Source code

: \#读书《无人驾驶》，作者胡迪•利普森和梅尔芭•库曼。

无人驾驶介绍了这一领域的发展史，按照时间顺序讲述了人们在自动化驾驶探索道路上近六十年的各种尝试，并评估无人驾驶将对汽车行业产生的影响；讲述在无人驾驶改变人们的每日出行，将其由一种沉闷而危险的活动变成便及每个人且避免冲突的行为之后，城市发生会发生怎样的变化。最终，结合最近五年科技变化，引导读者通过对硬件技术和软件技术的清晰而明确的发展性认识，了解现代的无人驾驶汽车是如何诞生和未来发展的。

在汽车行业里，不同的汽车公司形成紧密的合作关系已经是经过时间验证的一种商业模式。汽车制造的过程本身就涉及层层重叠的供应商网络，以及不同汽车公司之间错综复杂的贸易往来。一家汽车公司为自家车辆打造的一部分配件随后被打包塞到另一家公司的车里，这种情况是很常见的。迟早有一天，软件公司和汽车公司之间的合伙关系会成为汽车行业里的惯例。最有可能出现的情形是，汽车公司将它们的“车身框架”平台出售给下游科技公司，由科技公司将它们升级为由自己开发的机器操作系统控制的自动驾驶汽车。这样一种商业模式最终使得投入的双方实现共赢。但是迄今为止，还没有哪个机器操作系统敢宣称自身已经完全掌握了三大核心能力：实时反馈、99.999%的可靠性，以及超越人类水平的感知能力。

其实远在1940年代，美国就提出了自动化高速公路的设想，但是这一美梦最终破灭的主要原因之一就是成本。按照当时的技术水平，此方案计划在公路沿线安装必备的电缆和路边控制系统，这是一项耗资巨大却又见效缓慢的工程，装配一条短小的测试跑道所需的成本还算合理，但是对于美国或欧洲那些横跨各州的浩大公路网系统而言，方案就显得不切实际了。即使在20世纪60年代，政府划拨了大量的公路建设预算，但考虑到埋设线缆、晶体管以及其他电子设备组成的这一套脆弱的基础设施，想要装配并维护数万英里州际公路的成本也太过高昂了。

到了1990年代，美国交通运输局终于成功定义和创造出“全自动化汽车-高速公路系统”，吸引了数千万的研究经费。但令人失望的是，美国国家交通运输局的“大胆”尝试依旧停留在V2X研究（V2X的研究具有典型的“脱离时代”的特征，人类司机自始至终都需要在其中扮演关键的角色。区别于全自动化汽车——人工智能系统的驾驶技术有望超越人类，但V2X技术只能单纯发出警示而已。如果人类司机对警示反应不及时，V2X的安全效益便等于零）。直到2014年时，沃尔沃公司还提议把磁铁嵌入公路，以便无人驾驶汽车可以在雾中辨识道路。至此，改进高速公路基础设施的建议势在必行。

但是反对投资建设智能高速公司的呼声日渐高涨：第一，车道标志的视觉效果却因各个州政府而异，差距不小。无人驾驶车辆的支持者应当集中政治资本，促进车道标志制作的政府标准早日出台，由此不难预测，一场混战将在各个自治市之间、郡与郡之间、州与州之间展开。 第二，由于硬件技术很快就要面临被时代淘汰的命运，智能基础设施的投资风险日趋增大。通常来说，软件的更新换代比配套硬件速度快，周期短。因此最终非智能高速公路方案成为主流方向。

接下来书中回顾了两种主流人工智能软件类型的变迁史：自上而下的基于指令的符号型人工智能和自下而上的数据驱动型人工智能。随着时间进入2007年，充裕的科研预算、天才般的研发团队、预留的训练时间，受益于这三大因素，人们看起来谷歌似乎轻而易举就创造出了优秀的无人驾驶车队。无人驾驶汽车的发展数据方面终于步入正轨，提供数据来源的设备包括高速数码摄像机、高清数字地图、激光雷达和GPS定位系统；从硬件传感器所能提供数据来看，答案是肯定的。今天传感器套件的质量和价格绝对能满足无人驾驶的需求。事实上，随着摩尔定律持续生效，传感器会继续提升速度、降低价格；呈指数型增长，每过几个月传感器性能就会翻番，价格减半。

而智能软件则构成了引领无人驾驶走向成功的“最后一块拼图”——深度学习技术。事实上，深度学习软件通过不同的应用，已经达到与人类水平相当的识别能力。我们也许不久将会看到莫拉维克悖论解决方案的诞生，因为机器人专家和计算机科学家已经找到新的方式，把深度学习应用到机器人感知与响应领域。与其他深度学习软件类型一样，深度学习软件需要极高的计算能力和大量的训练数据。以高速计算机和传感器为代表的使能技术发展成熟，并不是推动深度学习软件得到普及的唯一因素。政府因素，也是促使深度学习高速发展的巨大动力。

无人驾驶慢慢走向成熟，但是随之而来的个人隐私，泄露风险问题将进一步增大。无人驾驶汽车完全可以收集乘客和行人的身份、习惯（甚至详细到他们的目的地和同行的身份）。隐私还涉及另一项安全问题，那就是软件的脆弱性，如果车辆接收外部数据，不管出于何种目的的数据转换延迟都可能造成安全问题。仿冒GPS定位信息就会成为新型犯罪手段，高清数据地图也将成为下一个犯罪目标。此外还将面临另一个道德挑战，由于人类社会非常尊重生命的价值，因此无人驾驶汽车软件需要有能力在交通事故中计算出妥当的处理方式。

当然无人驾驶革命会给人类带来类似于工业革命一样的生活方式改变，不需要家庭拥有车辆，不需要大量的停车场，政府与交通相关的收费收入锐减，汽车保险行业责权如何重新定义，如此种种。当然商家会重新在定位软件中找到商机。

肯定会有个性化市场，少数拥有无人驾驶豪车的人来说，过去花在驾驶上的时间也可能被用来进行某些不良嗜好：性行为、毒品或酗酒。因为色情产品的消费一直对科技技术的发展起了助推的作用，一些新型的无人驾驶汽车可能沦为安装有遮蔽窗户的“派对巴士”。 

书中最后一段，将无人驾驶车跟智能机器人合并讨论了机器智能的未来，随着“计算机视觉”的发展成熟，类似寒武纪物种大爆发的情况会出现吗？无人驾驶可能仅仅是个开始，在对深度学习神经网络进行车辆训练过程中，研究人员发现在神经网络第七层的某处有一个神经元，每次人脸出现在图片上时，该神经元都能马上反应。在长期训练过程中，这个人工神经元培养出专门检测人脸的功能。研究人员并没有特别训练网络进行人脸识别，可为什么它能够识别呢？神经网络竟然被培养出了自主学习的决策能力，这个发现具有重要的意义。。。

==

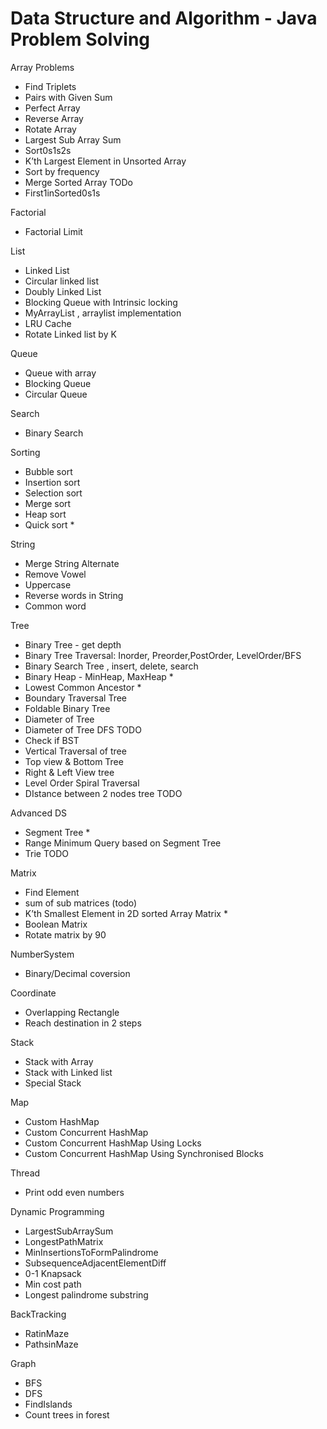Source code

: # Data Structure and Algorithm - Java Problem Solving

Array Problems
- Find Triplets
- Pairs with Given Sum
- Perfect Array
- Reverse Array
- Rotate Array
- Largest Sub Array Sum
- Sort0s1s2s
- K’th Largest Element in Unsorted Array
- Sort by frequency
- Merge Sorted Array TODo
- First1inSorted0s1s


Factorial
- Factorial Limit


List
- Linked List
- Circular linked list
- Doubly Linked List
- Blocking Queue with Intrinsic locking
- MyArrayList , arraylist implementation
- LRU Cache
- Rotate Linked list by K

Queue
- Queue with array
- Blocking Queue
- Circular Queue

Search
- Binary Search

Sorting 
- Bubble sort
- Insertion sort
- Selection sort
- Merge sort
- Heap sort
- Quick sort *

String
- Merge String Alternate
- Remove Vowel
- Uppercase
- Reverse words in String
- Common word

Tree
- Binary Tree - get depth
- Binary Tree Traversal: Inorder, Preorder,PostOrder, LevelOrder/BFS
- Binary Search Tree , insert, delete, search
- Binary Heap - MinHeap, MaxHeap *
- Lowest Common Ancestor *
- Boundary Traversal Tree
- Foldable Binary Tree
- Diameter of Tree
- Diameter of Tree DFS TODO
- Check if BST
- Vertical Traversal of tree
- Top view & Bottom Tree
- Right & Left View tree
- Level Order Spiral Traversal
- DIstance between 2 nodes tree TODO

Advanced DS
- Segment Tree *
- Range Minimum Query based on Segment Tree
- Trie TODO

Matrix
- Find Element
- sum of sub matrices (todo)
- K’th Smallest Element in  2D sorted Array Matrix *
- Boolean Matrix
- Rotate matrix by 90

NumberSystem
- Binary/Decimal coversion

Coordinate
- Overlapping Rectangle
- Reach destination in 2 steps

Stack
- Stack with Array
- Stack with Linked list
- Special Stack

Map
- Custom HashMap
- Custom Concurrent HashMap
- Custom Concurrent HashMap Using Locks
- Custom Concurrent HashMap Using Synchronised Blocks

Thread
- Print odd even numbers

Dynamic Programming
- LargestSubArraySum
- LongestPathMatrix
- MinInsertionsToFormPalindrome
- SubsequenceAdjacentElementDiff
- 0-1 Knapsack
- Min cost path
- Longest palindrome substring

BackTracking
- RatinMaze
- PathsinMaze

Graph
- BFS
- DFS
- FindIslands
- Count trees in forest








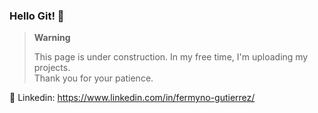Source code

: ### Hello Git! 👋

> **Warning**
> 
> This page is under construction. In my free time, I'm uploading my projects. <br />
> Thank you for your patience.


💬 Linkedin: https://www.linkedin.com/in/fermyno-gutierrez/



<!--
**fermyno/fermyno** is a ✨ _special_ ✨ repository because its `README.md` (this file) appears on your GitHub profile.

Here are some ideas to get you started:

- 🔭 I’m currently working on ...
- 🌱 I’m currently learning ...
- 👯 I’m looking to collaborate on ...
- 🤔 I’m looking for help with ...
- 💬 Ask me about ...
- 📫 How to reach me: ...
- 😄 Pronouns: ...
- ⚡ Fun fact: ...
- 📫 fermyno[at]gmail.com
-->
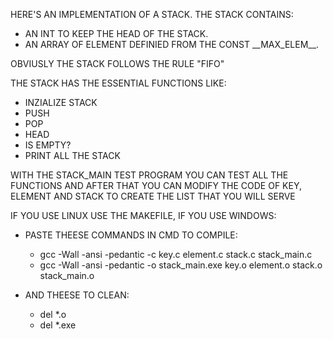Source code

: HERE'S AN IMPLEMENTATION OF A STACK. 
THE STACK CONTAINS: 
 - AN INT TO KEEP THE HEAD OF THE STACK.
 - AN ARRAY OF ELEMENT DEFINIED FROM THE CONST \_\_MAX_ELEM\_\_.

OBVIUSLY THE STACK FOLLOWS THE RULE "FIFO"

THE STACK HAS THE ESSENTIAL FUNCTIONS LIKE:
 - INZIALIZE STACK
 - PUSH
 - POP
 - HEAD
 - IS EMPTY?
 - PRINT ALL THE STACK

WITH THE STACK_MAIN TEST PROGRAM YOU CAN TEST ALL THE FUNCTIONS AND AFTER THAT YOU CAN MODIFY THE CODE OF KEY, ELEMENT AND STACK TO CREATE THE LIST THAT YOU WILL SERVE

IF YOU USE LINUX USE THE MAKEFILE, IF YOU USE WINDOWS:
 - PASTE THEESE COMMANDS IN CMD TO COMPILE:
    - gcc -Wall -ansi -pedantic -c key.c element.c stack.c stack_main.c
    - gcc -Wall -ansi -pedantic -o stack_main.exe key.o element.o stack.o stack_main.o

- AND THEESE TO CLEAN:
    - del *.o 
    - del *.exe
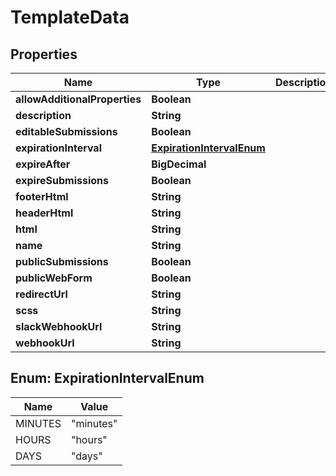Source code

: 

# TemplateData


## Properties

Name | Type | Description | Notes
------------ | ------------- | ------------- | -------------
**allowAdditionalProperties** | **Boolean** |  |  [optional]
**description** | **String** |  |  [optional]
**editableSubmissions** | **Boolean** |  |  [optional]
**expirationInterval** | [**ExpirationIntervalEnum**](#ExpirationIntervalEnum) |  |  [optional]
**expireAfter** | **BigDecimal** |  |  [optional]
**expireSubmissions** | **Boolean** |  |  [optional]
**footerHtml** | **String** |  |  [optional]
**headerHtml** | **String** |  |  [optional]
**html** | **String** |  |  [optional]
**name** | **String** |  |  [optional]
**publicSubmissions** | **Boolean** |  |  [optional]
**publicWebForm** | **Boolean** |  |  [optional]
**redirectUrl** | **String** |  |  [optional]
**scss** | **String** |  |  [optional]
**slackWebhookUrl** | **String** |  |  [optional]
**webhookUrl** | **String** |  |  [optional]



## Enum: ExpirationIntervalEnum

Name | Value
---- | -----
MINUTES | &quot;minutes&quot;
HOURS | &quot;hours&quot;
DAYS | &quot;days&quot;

§ **DIRECTIONS FOR THIS TASK**
Filter the entries and copy out every line with the word "Search".

§ **RESPONSE FOR THIS EXERCISE**
Search
- Binary Search
- Binary Search Tree , insert, delete, search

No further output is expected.